Yes, maintenance fees have gone up 4-5% every year. However, I have seen changes at my home resort in Branson. First year the appliances were black, now they're stainless. First year the TVs were basic LCD and thicker, now they're thin LED or better and the dvd players are now smart blu-ray players so we can watch Netflix, Hulu, Prime videos etc. 
Exchanging is very easy. Just call owner services and tell them how many points you want to put into II, and then you'll get an Accommodation Certificate (AC). We did this last April and traded like 120k points, which would have gotten us a 1 bedroom, and paid around 100-200 to upgrade to a 2 bedroom at Spinnaker Bluewater in Hilton Head. I've used 3 of their bonus ACs without issue as well. I have not actually booked anything with RCI yet but I have been researching several resorts at destinations I'd like to go to, and I've gotten one click away from booking in Arizona this spring, Gatlinburg area in the fall, and near Disney this summer. So I'm anticipating RCI exchanges to be very smooth. 
As far as Disney goes, the word on the street is I wouldn't hold my breath. You have to have more than 240,000 points to trade into the Disney resorts in the Experiences collection. I think it's at least 360k points. But pulling up availability through the Welk Owners lounge for all the other experiences resorts is extremely easy and shows you exactly how many points it will take. I've let numerous people stay using my points with 0 issues.


----------



## Shankilicious (Jan 25, 2019)

OK, so I just got off the phone with Owner Services and found this out. 540k annual "Platinum Premiere level" for Disney through Experiences and 780k annual "Platinum Select level" for Disney Hawaii. The ability to trade through the experiences collection into the Disney resorts, Aulani in Hawaii, or Seratoga Springs or Boardwalk in Florida requires that you buy from Welk and not resale/third party. I have no doubt that this is true as I don't have enough points to get to Disney in FL and therefore it's NEVER shown as even being available to me through the reservations page. I/you would need to get a resale owner in on this thread to really compare if there are very many other differences between owning developer vs resale.


----------



## jays (Jan 25, 2019)

Thank you Shankilicious. This is very helpful! I hope someone who purchased via resale provide some input


----------



## nuwermj (Jan 26, 2019)

Welk is a small system -- five locations and two more being built. The first question is whether you want to spend most of your time at one or two of these locations. If not, you might want to consider alternative developers with more options. 

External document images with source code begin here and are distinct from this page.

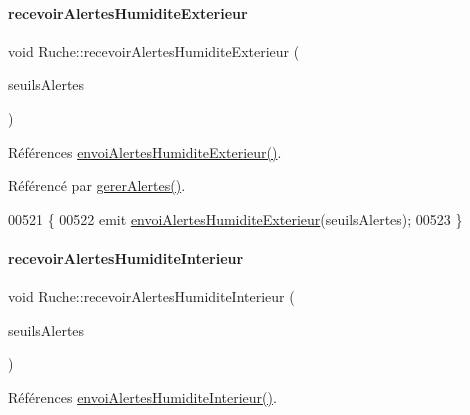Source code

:\paragraph{\texorpdfstring{recevoir\+Alertes\+Humidite\+Exterieur}{recevoirAlertesHumiditeExterieur}}
{\footnotesize\ttfamily void Ruche\+::recevoir\+Alertes\+Humidite\+Exterieur (\begin{DoxyParamCaption}\item[{\hyperlink{parametres_8h_aaa6de8207c94675264c90b10b613368d}{Seuils\+Alertes}}]{seuils\+Alertes }\end{DoxyParamCaption})\hspace{0.3cm}{\ttfamily [slot]}}



Références \hyperlink{class_ruche_abef2fd2fdeaee8bc19fa1ce13b32f4d0}{envoi\+Alertes\+Humidite\+Exterieur()}.



Référencé par \hyperlink{class_ruche_a80f3538f081aea887d7199f114dfca01}{gerer\+Alertes()}.


\begin{DoxyCode}
00521 \{
00522     emit \hyperlink{class_ruche_abef2fd2fdeaee8bc19fa1ce13b32f4d0}{envoiAlertesHumiditeExterieur}(seuilsAlertes);
00523 \}
\end{DoxyCode}
\mbox{\label{class_ruche_af7b500ef1469f689dfe6b78ae6e3c025}} 
\paragraph{\texorpdfstring{recevoir\+Alertes\+Humidite\+Interieur}{recevoirAlertesHumiditeInterieur}}
{\footnotesize\ttfamily void Ruche\+::recevoir\+Alertes\+Humidite\+Interieur (\begin{DoxyParamCaption}\item[{\hyperlink{parametres_8h_aaa6de8207c94675264c90b10b613368d}{Seuils\+Alertes}}]{seuils\+Alertes }\end{DoxyParamCaption})\hspace{0.3cm}{\ttfamily [slot]}}



Références \hyperlink{class_ruche_a0f1dfe6d0a677341e29296e044d91975}{envoi\+Alertes\+Humidite\+Interieur()}.



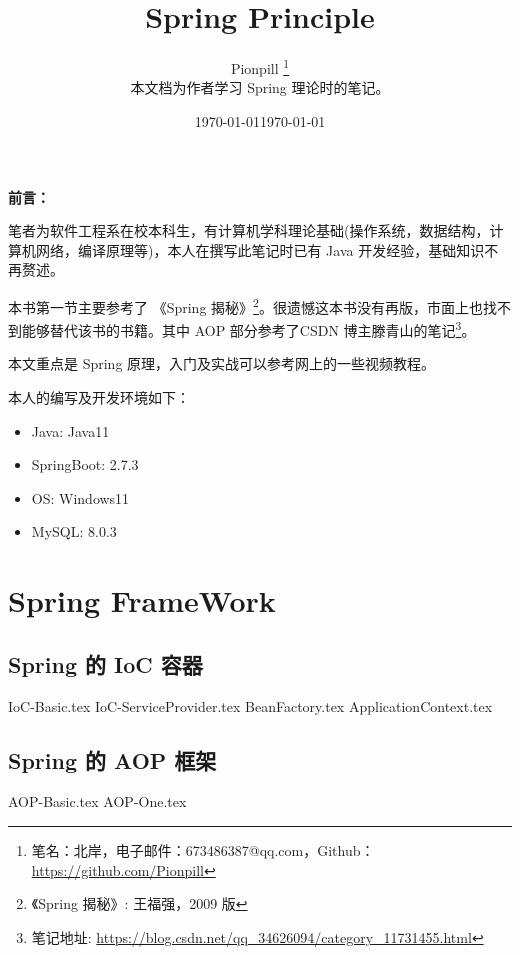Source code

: \documentclass{PionpillNote-book}
\title{Spring Principle}
\author{
    Pionpill \footnote{笔名：北岸，电子邮件：673486387@qq.com，Github：\url{https://github.com/Pionpill}} \\
    本文档为作者学习 Spring 理论时的笔记。\\
}
\date{\today}
\begin{document}
\pagestyle{plain}
\maketitle

\noindent\textbf{前言：}

笔者为软件工程系在校本科生，有计算机学科理论基础(操作系统，数据结构，计算机网络，编译原理等)，本人在撰写此笔记时已有 Java 开发经验，基础知识不再赘述。

本书第一节主要参考了 《Spring 揭秘》\footnote{《Spring 揭秘》: 王福强，2009 版}。很遗憾这本书没有再版，市面上也找不到能够替代该书的书籍。其中 AOP 部分参考了CSDN 博主滕青山的笔记\footnote{笔记地址: \url{https://blog.csdn.net/qq_34626094/category_11731455.html}}。

本文重点是 Spring 原理，入门及实战可以参考网上的一些视频教程。

本人的编写及开发环境如下：
\begin{itemize}
    \item Java: Java11
    \item SpringBoot: 2.7.3
    \item OS: Windows11 
    \item MySQL: 8.0.3
\end{itemize}

\date{\today}
\newpage

\tableofcontents

\newpage

\setcounter{page}{1} 
\pagestyle{fancy}

\part{Spring FrameWork}
\chapter{Spring 的 IoC 容器}
{IoC-Basic.tex}
{IoC-ServiceProvider.tex}
{BeanFactory.tex}
{ApplicationContext.tex}
\chapter{Spring 的 AOP 框架}
{AOP-Basic.tex}
{AOP-One.tex}
\end{document}
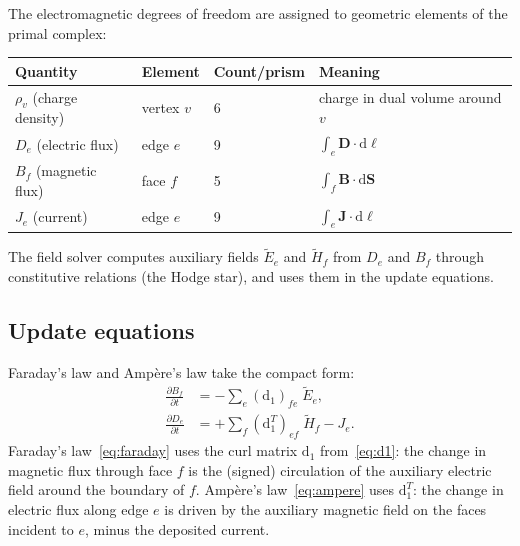 \documentclass[11pt,a4paper]{article}
\newcommand{\dd}{\mathrm{d}}
\begin{document}
The electromagnetic degrees of freedom are assigned to geometric elements of
the primal complex:

\begin{center}
\begin{tabular}{llll}
  \toprule
  Quantity & Element & Count/prism & Meaning \\
  \midrule
  $\rho_v$ (charge density) & vertex $v$ & 6
    & charge in dual volume around $v$ \\
  $D_e$ (electric flux) & edge $e$ & 9
    & $\int_e \bm{D}\cdot\dd\bm{\ell}$ \\
  $B_f$ (magnetic flux) & face $f$ & 5
    & $\int_f \bm{B}\cdot\dd\bm{S}$ \\
  $J_e$ (current) & edge $e$ & 9
    & $\int_e \bm{J}\cdot\dd\bm{\ell}$ \\
  \bottomrule
\end{tabular}
\end{center}

The field solver computes auxiliary fields $\widetilde{E}_e$ and
$\widetilde{H}_f$ from $D_e$ and $B_f$ through constitutive relations (the
Hodge star), and uses them in the update equations.

\subsection{Update equations}
\label{sec:update_eqs}

Faraday's law and Amp\`ere's law take the compact form:
\begin{align}
  \frac{\partial B_f}{\partial t}
    &= -\sum_e (\dd_1)_{fe}\;\widetilde{E}_e,
    \label{eq:faraday} \\
  \frac{\partial D_e}{\partial t}
    &= +\sum_f (\dd_1^T)_{ef}\;\widetilde{H}_f - J_e.
    \label{eq:ampere}
\end{align}
Faraday's law~\eqref{eq:faraday} uses the curl matrix $\dd_1$
from~\eqref{eq:d1}: the change in magnetic flux through face $f$ is the
(signed) circulation of the auxiliary electric field around the boundary of $f$.
Amp\`ere's law~\eqref{eq:ampere} uses $\dd_1^T$: the change in electric
flux along edge $e$ is driven by the auxiliary magnetic field on the faces
incident to $e$, minus the deposited current.
\end{document}
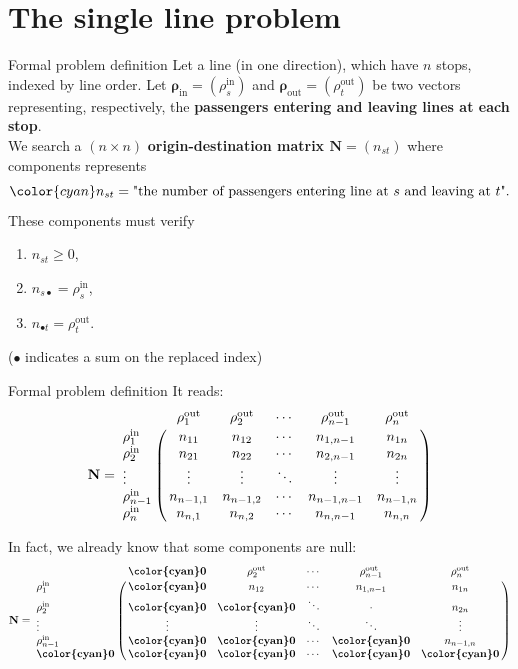 \documentclass[10pt]{beamer}
\newcommand{\imp}[1]{\textbf{\color{cyan}#1}}
\begin{document}
	\section{The single line problem}
	
	
	\begin{frame}{Formal problem definition}
		Let a line (in one direction), which have $n$ stops, indexed by line order. Let $\bm{\rho}_\text{in} = (\rho^\text{in}_s)$ and $\bm{\rho}_\text{out} = (\rho^\text{out}_t)$ be two vectors representing, respectively, the \imp{passengers entering and leaving lines at each stop}. \\
		\vspace{0.4cm}
		We search a $(n \times n)$ \imp{origin-destination matrix $\mathbf{N} = (n_{st})$} where components represents
		$$
			{\color{cyan} n_{st} = \text{"the number of passengers entering line at $s$ and leaving at $t$"}}.
		$$
		These components must verify
		\begin{enumerate}
			\item $n_{st} \geq 0$,
			\item $n_{s\bullet} = \rho^\text{in}_s$,
			\item $n_{\bullet t} = \rho^\text{out}_t$.
		\end{enumerate}
		\small ($\bullet$ indicates a sum on the replaced index)
	\end{frame}
	
	
	\begin{frame}{Formal problem definition}
		\small
		It reads:
		$$
		\mathbf{N} = \bordermatrix{
			& \rho^\text{out}_1 & \rho^\text{out}_2  & \cdots & \rho^\text{out}_{n-1} & \rho^\text{out}_n   \cr
			\rho^\text{in}_1 & n_{11} & n_{12} & \cdots & n_{1,n-1} & n_{1n} \cr
			\rho^\text{in}_2 & n_{21} & n_{22} & \cdots & n_{2,n-1} & n_{2n} \cr
			\vdots & \vdots & \vdots & \ddots & \vdots & \vdots \cr
			\rho^\text{in}_{n-1} & n_{n-1,1} & n_{n-1,2} & \cdots & n_{n-1,n-1} & n_{n-1,n} \cr
			\rho^\text{in}_{n} & n_{n,1} & n_{n,2} & \cdots & n_{n,n-1} & n_{n,n}}
		$$
		
		In fact, we already know that some components are null:
		$$
		\mathbf{N} = \bordermatrix{
			& \imp{0} & \rho^\text{out}_2  & \cdots & \rho^\text{out}_{n-1} & \rho^\text{out}_n \cr
			\rho^\text{in}_1 & \imp{0} & n_{12} & \cdots & n_{1,n-1} & n_{1n} \cr
			\rho^\text{in}_2 & \imp{0} & \imp{0} & \ddots & \cdot & n_{2n} \cr
			\vdots & \vdots & \vdots & \ddots & \ddots & \vdots \cr
			\rho^\text{in}_{n-1} & \imp{0} & \imp{0} & \cdots & \imp{0} & n_{n-1,n} \cr
			\imp{0} & \imp{0} & \imp{0} & \cdots & \imp{0} & \imp{0}}
		$$
	\end{frame}
	
\end{document}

240k points in not very much. A two bedroom unit at Northstar is 420k points and a one bedroom at Village Place is 360k points. Breckenridge points are also high and I'm sure Hawaii will be high too. 240k could work for the older resorts (Escondido Villas, Palm Springs and Branson), but the new resorts require many more points. Cabo might be in between, 240k gets you a 1BR there. 

I can't help much on pricing. My family has owned deeded weeks in Escondido since the 1980s. A few years ago we converted three weeks to points. We still have some deeded weeks as well. 

I've not traded for any of the "Experiences" location. Many seem to me very expensive (points wise), but there are maybe two or three reasonably priced locations I might use some day. I can say that availability for Experiences units appears quite good compare to other timeshare systems that offer these kind of affiliations, but where availability is almost nil. Nevertheless, I've not actually made such a reservation, and, in the timeshare world, these are the kind of things that tend to change in the future. It's generally not a good idea to buy timeshares for the benefits offered by a developer, because developers regularly change those benefits.  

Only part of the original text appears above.